The CATSI Bill had several proposed reforms for Indigenous governance. Had it been adopted, it would have strengthened the regulatory framework for Indigenous corporations, increased transparency and improved flexibility for smaller corporations, according to the Government.

Fundamentally, the Bill sought to better balance the characteristics of and challenges of Indigenous corporations with the desire to improve governance and performance.

The changes would have been particularly useful for Indigenous corporations with less than $250,000 of annual revenue. And ORIC would have had more power to respond to lower-level cases of non-compliance from Indigenous corporations.

Chief among the changes was a “simpler sizing” reform to determine whether a corporation is large, medium or small. An Indigenous corporation’s size is linked to its governance reporting and meeting obligations; the new test would have reduced the reporting obligations for some Indigenous corporations and required others to provide a directors’ report for the first time.

The introduction of a more useful rule book was another proposed reform. It would have required Indigenous corporations to keep all their rules in one place – making it easier for boards to follow them – and given ORIC power to initially refuse to register a rule book if it is not fit for purpose (it would still have to be registered if members wanted their rule book).

The reforms also required Indigenous corporations to table their reports at the annual general meeting rather than only making them available to members. AGM flexibility was enhanced; smaller corporations would be allowed to skip one or two consecutive AGMs to avoid the cost of holding them; and AGM deadlines could be extended by up to 30 days for unforeseen causes, such as a member’s death.

In other proposed reforms, medium and large Indigenous corporations would have to report salary and benefits for senior executives in aggregated bands, and 10-year employment history of senior managers. This would have provided useful comparison data.

Importantly, related third-party rules would have been relaxed to help corporations, especially those in smaller communities with kinship ties and limited purchasing options. A third-party transaction of up to $5,000 per party per year, without member approval for following strict provisions in the CATSI Act, was proposed.
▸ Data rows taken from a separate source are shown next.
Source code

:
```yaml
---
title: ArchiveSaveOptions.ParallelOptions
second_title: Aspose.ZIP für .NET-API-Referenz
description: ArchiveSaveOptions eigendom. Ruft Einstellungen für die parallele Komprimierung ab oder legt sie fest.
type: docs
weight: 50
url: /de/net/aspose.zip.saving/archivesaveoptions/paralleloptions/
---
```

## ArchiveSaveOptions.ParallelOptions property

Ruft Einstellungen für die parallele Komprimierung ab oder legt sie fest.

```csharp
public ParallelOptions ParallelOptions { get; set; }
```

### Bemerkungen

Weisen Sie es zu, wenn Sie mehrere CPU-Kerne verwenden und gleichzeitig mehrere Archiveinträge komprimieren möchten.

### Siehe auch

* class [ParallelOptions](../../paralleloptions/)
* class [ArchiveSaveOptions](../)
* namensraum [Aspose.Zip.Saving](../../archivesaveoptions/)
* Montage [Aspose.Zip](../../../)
Improved compliance power for ORIC was another reform. Currently, ORIC’s only option for taking action against officers and corporations that breach their obligations under the CATSI Act is to prosecute through a court or appoint a special administrator – serious steps that are not always appropriate or are too onerous for lower-level breaches.

Under the proposed reform, ORIC would have had power to introduce discretionary fines and accept enforceable undertakings from directors or corporations that breached the Act.

From a governance perspective, other proposed reforms included:

  • making it easier to create wholly-owned subsidiaries, joint venture organisations between Indigenous and non-Indigenous entities or entities with corporate members;
  • allowing corporations to appoint independent directors without having to have a rule about it in their rule book;
  • adding insolvency to the grounds for putting corporations into special administration.